0,001 mol/l * 4 ml = x ml * 3,6 ml ; x = 0,0011 mol/l

This means, I would dilute 0,0011 mol/l HCl in 3,6 ml Water to get an pH = 3 in 4 ml Suspension.
But the further task is to adjust the whole suspension to an ionic strength of 0,01 M.
Since there would be an ionic strength of 0,0011 mol/l in the suspension because of the HCl, I have to calculate: 0,01 mol/l - 0,0011 mol/l = 0,0089 mol/l NaCl has to be added to the 3,6 ml.

If I have an 0,1 mol/l NaCl stock solution, the calculation would be:

0,0089 mol/l * 3,6 ml = x ml * 0,1 mol/l

x = 0,320 ml

This means, I would add 320 µl of 0,1 M NaCl stock solution to the 3,6 ml, and add 0,4 ml of 0,1 g/l Latex-colloids to get a 4 ml Suspension with an ionic strength of 0,01 mol/l and a pH = 3.

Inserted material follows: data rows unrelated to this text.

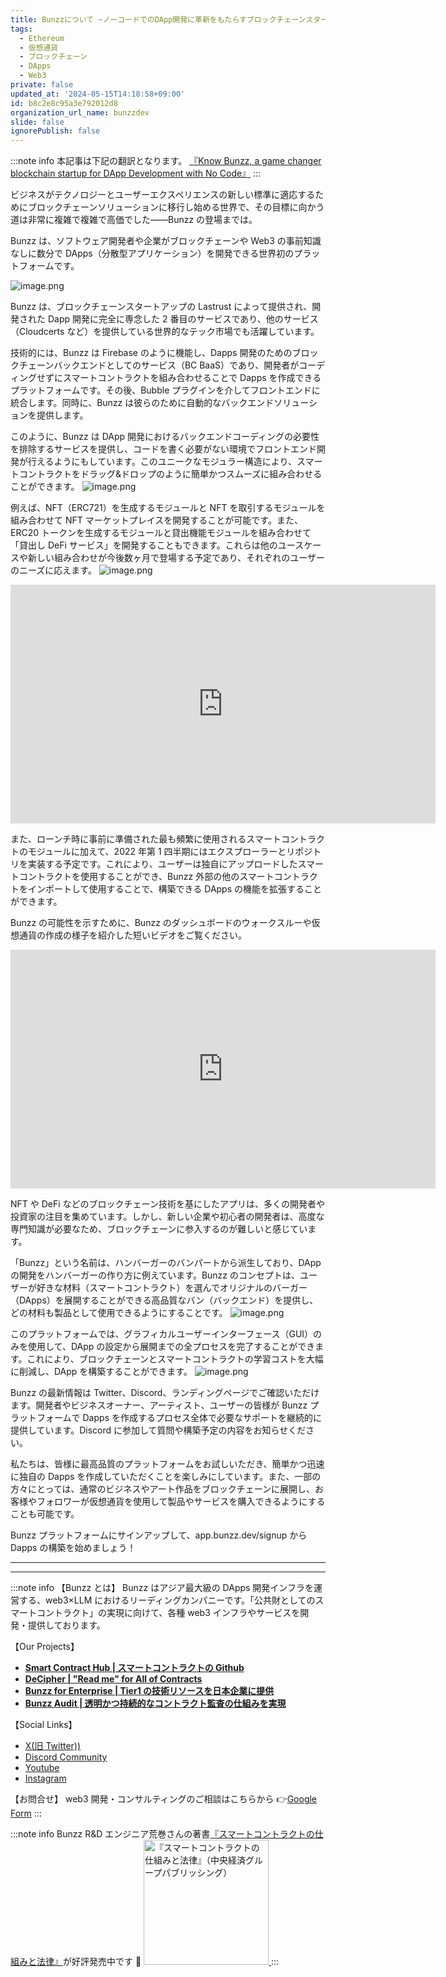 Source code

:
 ```yaml
---
title: Bunzzについて ~ノーコードでのDApp開発に革新をもたらすブロックチェーンスタートアップ~
tags:
  - Ethereum
  - 仮想通貨
  - ブロックチェーン
  - DApps
  - Web3
private: false
updated_at: '2024-05-15T14:18:58+09:00'
id: b8c2e8c95a3e792012d8
organization_url_name: bunzzdev
slide: false
ignorePublish: false
---
```


:::note info
本記事は下記の翻訳となります。
[『Know Bunzz, a game changer blockchain startup for DApp Development with No Code』](https://medium.com/@bunzzdev/know-bunzz-a-game-changer-blockchain-startup-for-dapp-development-with-no-code-9ccf3080348d)
:::

ビジネスがテクノロジーとユーザーエクスペリエンスの新しい標準に適応するためにブロックチェーンソリューションに移行し始める世界で、その目標に向かう道は非常に複雑で複雑で高価でした——Bunzz の登場までは。

Bunzz は、ソフトウェア開発者や企業がブロックチェーンや Web3 の事前知識なしに数分で DApps（分散型アプリケーション）を開発できる世界初のプラットフォームです。

![image.png](https://qiita-image-store.s3.ap-northeast-1.amazonaws.com/0/1926720/2ce9accf-c65c-b215-a735-80edcbf669e6.png)

Bunzz は、ブロックチェーンスタートアップの Lastrust によって提供され、開発された Dapp 開発に完全に専念した 2 番目のサービスであり、他のサービス（Cloudcerts など）を提供している世界的なテック市場でも活躍しています。

技術的には、Bunzz は Firebase のように機能し、Dapps 開発のためのブロックチェーンバックエンドとしてのサービス（BC BaaS）であり、開発者がコーディングせずにスマートコントラクトを組み合わせることで Dapps を作成できるプラットフォームです。その後、Bubble プラグインを介してフロントエンドに統合します。同時に、Bunzz は彼らのために自動的なバックエンドソリューションを提供します。

このように、Bunzz は DApp 開発におけるバックエンドコーディングの必要性を排除するサービスを提供し、コードを書く必要がない環境でフロントエンド開発が行えるようにもしています。このユニークなモジュラー構造により、スマートコントラクトをドラッグ&ドロップのように簡単かつスムーズに組み合わせることができます。
![image.png](https://qiita-image-store.s3.ap-northeast-1.amazonaws.com/0/1926720/9ae73d03-a7a1-d80f-a83c-d205bd372026.png)

例えば、NFT（ERC721）を生成するモジュールと NFT を取引するモジュールを組み合わせて NFT マーケットプレイスを開発することが可能です。また、ERC20 トークンを生成するモジュールと貸出機能モジュールを組み合わせて「貸出し DeFi サービス」を開発することもできます。これらは他のユースケースや新しい組み合わせが今後数ヶ月で登場する予定であり、それぞれのユーザーのニーズに応えます。
![image.png](https://qiita-image-store.s3.ap-northeast-1.amazonaws.com/0/1926720/00356c63-fa00-caaa-59dc-199d5e8fc85d.png)

<iframe width="680" height="382" src="https://www.youtube.com/embed/2zNymFqYXOY" title="How to generate ERC721 Tokens (NFTs) using Bunzz in No-Code" frameborder="0" allow="accelerometer; autoplay; clipboard-write; encrypted-media; gyroscope; picture-in-picture; web-share" allowfullscreen></iframe>

また、ローンチ時に事前に準備された最も頻繁に使用されるスマートコントラクトのモジュールに加えて、2022 年第 1 四半期にはエクスプローラーとリポジトリを実装する予定です。これにより、ユーザーは独自にアップロードしたスマートコントラクトを使用することができ、Bunzz 外部の他のスマートコントラクトをインポートして使用することで、構築できる DApps の機能を拡張することができます。

Bunzz の可能性を示すために、Bunzz のダッシュボードのウォークスルーや仮想通貨の作成の様子を紹介した短いビデオをご覧ください。

<iframe width="680" height="382" src="https://www.youtube.com/embed/1WwPJmwtZCY" title="[Short Demo] Creating DApp platform with No-Code &quot;Bunzz&quot;." frameborder="0" allow="accelerometer; autoplay; clipboard-write; encrypted-media; gyroscope; picture-in-picture; web-share" allowfullscreen></iframe>

NFT や DeFi などのブロックチェーン技術を基にしたアプリは、多くの開発者や投資家の注目を集めています。しかし、新しい企業や初心者の開発者は、高度な専門知識が必要なため、ブロックチェーンに参入するのが難しいと感じています。

「Bunzz」という名前は、ハンバーガーのバンパートから派生しており、DApp の開発をハンバーガーの作り方に例えています。Bunzz のコンセプトは、ユーザーが好きな材料（スマートコントラクト）を選んでオリジナルのバーガー（DApps）を展開することができる高品質なバン（バックエンド）を提供し、どの材料も製品として使用できるようにすることです。
![image.png](https://qiita-image-store.s3.ap-northeast-1.amazonaws.com/0/1926720/a36a934b-e136-4425-701c-d8fc59dce7bc.png)

このプラットフォームでは、グラフィカルユーザーインターフェース（GUI）のみを使用して、DApp の設定から展開までの全プロセスを完了することができます。これにより、ブロックチェーンとスマートコントラクトの学習コストを大幅に削減し、DApp を構築することができます。
![image.png](https://qiita-image-store.s3.ap-northeast-1.amazonaws.com/0/1926720/447e0bad-61a2-2251-9a08-ae870430872f.png)

Bunzz の最新情報は Twitter、Discord、ランディングページでご確認いただけます。開発者やビジネスオーナー、アーティスト、ユーザーの皆様が Bunzz プラットフォームで Dapps を作成するプロセス全体で必要なサポートを継続的に提供しています。Discord に参加して質問や構築予定の内容をお知らせください。

私たちは、皆様に最高品質のプラットフォームをお試しいただき、簡単かつ迅速に独自の Dapps を作成していただくことを楽しみにしています。また、一部の方々にとっては、通常のビジネスやアート作品をブロックチェーンに展開し、お客様やフォロワーが仮想通貨を使用して製品やサービスを購入できるようにすることも可能です。

Bunzz プラットフォームにサインアップして、app.bunzz.dev/signup から Dapps の構築を始めましょう！

---

---

:::note info
【Bunzz とは】
Bunzz はアジア最大級の DApps 開発インフラを運営する、web3×LLM におけるリーディングカンパニーです。「公共財としてのスマートコントラクト」の実現に向けて、各種 web3 インフラやサービスを開発・提供しております。

【Our Projects】

- **[Smart Contract Hub | スマートコントラクトの Github](https://www.bunzz.dev/)**
- **[DeCipher | "Read me" for All of Contracts](https://www.bunzz.dev/decipher)**
- **[Bunzz for Enterprise | Tier1 の技術リソースを日本企業に提供](https://enterprise.bunzz.dev/ja)**
- **[Bunzz Audit | 透明かつ持続的なコントラクト監査の仕組みを実現](hhttps://www.bunzz.dev/audit)**

【Social Links】

- [X(旧 Twitter))](https://twitter.com/BunzzDev)
- [Discord Community](https://t.co/6hHgssJdvW)
- [Youtube](https://www.youtube.com/@bunzzdev)
- [Instagram](https://www.instagram.com/bunzzdev/)

【お問合せ】
web3 開発・コンサルティングのご相談はこちらから 👉[Google Form](https://forms.gle/4tgQjWSw2MMMZW6E6)
:::

:::note info
Bunzz R&D エンジニア荒巻さんの著書[『スマートコントラクトの仕組みと法律』](https://amzn.to/3V03sNH)が好評発売中です 📕
<a href="https://amzn.to/3V03sNH" rel="nofollow" referrerpolicy="no-referrer-when-downgrade">
<img
    src="https://m.media-amazon.com/images/I/81wopoZ1K4L._SY522_.jpg"
    alt="『スマートコントラクトの仕組みと法律』（中央経済グループパブリッシング）"
    width="200px"
    height="auto"
    Style="border: 0px;"
  />
</a>
:::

I would be very grateful for your *delete me*!!

[Borek]

pH = 3 conforms with 0,001 mol/l HCl

OK

0,001 mol/l * 4 ml = x ml * 3,6 ml ; x = 0,0011 mol/l

This means, I would dilute 0,0011 mol/l HCl in 3,6 ml Water to get an pH = 3 in 4 ml Suspension.

That's OK, but that's not an easy way. It will be easier to calculate how much HCl you need and use somewhat more concentrated solution to measure this amount of acid. Note that you don't have 0.0011M solution, so you have to either use 0.01M or 0.1M. You need 4mL*0.001M=4µmol of HCl. Convert it to volume of 0.01M HCl solution that contains this amount of acid. Final step will be filling up to 4 mL.

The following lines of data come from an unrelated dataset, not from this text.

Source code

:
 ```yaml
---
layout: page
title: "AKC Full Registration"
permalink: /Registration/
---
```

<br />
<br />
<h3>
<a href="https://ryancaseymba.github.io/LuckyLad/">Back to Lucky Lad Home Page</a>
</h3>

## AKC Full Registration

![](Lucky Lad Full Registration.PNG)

But the further task is to adjust the whole suspension to an ionic strength of 0,01 M.
Since there would be an ionic strength of 0,0011 mol/l in the suspension because of the HCl

You are on the right track, but you forgot something. In the final solution HCl will be no longer 0.0011M, it'll be 0.001M, so the ionic strength will be 0.001 as well.

This means, I would add 320 µl of 0,1 M NaCl stock solution to the 3,6 ml, and add 0,4 ml of 0,1 g/l Latex-colloids to get a 4 ml Suspension with an ionic strength of 0,01 mol/l and a pH = 3.

I would be very grateful for your *delete me*!!

Two mistakes. First was signalled above, second one - 3.6+0.32+0.4mL > 4mL

The real question is, how precisely you need to know pH. If you need it to be just 2, everything is OK, if you need 2.0 or 2.00 then you better check it with pH meter. And in the case of solutions with pH in the range 5-9 (or better 4-10) use buffers to stabilise pH, as in this range minute amounts of acids/bases can change pH dramatically.

[Mania28]

Ok borek, you helped me a lot!!!

Thanks from germany!

[Mania28]

Hi,

now I´ve got a new question concerning the preparation of a solution. I want to produce a 10 ml solution with a Latex-colloid concentration with 0,05 g/l Latex-colloids with an ionic strength of 0,1 mol/l (with NaCl) and pH =2 with HCl.

This would be my approach:

- pipet 5 ml of 0,1 g/l Latex-colloids in flask (to get 0,05 g/l colloids in 10 ml)

- in the remaining 5 ml the ionic strength should be 0,2 mol/l to get in 10 ml 0,1 mol/l
- in the remaing 5 ml the HCl concentration should be 0,02 mol/l to get 0,01 mol/l (pH =2) in 10 ml

my idea woul be to split up the remaining 5 ml in 2,5 ml "ionic strength solution" and 2,5 ml "pH-solution:

HCl: 0,01 mol/l * 10 ml = x * 2,5 ml; x= 0,04 mol/l. => Add 2,5 ml 0,04 M HCl to get pH = 2 in 10 ml. This also adds an ionic strength of 0,01 mol/l to the whole solution of 10 ml.

NaCl: 0,09 mol/l * 10 ml = x * 2,5 ml. => 0,36 mol/l NaCl in 2,5 ml to get an Ionic strength of 0,1 mol in 10 ml suspension.

The Problem is, that this way seems pretty complicated and I wanted to know if there is some easier way.